This patient-centric measure aims to ensure a prompt, effective and comprehensive treatment of patients suffering from COVID-19
In a significant directive to the states and Union Territories (UT)s, the Union Ministry of Health and Family Welfare has revised the national policy for admission of COVID patients to various categories of COVID facilities. This patient-centric measure aims to ensure a prompt, effective and comprehensive treatment of patients suffering from COVID-19.
As per the Union Government directive to all states and UTs, hospitals under the Central Government, state governments and UT administration, including private hospitals (in states and UTs) managing COVID patients shall ensure that a positive test report for COVID-19 virus is not mandatory for admission to a COVID health facility. A suspect case shall be admitted to the suspect ward of Covid Care Centre (CCC), Dedicated COVID Health Centre (DCHC) or Dedicated COVID Hospital (DHC), as the case may be.

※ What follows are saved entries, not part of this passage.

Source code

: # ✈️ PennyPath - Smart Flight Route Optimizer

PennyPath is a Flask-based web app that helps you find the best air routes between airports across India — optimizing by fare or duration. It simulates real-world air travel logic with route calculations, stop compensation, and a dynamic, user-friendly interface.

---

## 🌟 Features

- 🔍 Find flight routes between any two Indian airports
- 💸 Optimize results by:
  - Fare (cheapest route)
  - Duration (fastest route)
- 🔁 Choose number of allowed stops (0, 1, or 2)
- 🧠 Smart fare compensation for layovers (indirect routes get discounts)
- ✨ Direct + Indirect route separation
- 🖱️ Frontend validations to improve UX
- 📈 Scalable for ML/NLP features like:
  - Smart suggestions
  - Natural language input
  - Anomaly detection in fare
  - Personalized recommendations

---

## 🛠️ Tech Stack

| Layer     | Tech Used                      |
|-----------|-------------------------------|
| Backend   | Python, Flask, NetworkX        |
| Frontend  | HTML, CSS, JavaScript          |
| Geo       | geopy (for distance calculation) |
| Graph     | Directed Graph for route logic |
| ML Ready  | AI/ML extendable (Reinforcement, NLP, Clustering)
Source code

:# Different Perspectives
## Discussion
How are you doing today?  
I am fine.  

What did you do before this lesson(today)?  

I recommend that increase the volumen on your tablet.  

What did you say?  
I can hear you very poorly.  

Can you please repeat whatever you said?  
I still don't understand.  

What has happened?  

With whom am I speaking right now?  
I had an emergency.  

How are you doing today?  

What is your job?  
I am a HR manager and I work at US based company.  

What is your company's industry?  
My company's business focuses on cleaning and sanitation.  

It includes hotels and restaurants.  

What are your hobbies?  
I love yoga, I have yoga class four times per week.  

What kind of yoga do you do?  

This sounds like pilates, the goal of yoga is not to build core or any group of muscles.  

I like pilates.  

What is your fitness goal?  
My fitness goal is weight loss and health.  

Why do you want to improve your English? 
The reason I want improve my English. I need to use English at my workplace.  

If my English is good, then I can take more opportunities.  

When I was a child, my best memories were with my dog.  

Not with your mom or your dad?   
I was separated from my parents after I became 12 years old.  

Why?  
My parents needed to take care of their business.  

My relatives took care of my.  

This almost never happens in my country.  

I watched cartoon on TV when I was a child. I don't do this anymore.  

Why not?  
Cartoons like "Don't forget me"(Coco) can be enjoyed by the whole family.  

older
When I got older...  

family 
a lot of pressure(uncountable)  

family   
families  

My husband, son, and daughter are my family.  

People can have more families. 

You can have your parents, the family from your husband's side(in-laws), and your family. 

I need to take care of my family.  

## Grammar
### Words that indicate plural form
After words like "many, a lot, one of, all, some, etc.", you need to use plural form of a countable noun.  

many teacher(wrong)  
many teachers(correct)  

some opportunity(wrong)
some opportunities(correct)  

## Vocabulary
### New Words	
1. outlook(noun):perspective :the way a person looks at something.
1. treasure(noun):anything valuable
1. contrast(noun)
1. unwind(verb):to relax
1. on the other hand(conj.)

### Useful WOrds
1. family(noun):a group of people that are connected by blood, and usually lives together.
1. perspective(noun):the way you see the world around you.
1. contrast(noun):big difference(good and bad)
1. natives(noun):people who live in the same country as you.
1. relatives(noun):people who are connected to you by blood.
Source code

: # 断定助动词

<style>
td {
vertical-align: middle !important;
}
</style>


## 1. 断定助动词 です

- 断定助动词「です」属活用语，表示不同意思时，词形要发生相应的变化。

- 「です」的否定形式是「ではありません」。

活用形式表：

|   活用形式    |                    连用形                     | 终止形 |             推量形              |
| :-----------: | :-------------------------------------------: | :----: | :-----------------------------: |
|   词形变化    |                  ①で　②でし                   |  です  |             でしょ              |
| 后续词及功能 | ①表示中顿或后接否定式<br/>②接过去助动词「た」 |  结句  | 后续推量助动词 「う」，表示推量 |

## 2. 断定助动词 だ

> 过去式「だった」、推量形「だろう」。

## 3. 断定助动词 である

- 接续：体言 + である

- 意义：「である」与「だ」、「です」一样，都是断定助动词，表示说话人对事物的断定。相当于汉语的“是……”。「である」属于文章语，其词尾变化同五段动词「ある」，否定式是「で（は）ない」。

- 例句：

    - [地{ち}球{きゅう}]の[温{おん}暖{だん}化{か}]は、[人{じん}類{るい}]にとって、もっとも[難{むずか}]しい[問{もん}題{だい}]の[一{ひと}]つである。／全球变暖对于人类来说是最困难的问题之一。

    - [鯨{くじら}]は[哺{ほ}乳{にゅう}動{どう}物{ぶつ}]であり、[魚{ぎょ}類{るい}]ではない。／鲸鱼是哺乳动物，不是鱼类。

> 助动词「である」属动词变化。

In addition, no patient will be refused services on any account. This includes medications such as oxygen or essential drugs even if the patient belongs to a different city and no patient shall be refused admission on the ground that he/she is not able to produce a valid identity card that does not belong to the city where the hospital is located.
Admissions to the hospital must be based on need. It should be ensured that beds are not occupied by persons who do not need hospitalisation. Further, the discharge should be strictly in accordance with the revised discharge policy available at https://www.mohfw.gov.in/pdf/ReviseddischargePolicyforCOVID19.pdf.
The Union Health Ministry has advised the chief secretaries of states and UTs to issue necessary orders and circulars, incorporating the above directions within three days, which shall be enforced till replaced by an appropriate uniform policy.
Commenting on the new guidelines, Dr Ravi Wankhedkar, Chairman, IMA Covid Registry said, “Though late, but much-needed welcome guidelines; will benefit patients who have all the signs of COVID, but a negative test, and also prevent him/her from becoming a super spreader. Moreover, problems of inter-city/inter-state patients will be solved.”
The ministry has earlier enunciated a policy of setting up a three-tier health infrastructure for appropriate management of suspect/confirmed COVID-19 cases. The guidance document issued in this regard on 7th April, 2020 envisages setting up of CCC that shall offer care for mild cases. These have been set up in hostels, hotels, schools, stadiums, lodges etc., both public and private. Functional hospitals like CHCs, etc., which may be handling regular, non-COVID cases, may also be designated as CCCs as a last resort.
DCHC shall offer care for all cases that have been clinically assigned as moderate. These should either be a full hospital or a separate block in a hospital with preferably separate entry/exit/zoning. Private hospitals may also be designated as COVID DCHCs. These hospitals would have beds with assured oxygen support.
DCH shall offer comprehensive care primarily for those who have been clinically assigned as severe. These hospitals should either be a full hospital or a separate block in a hospital with preferably separate entry/exit. Private hospitals may also be designated as DCHs. These hospitals would have fully equipped ICUs, ventilators and beds with assured oxygen support.
The above-mentioned COVID health infrastructure has been aligned with clinical management protocol for admission of mild cases to CCC, moderate cases to DCHC and severe cases to DCH.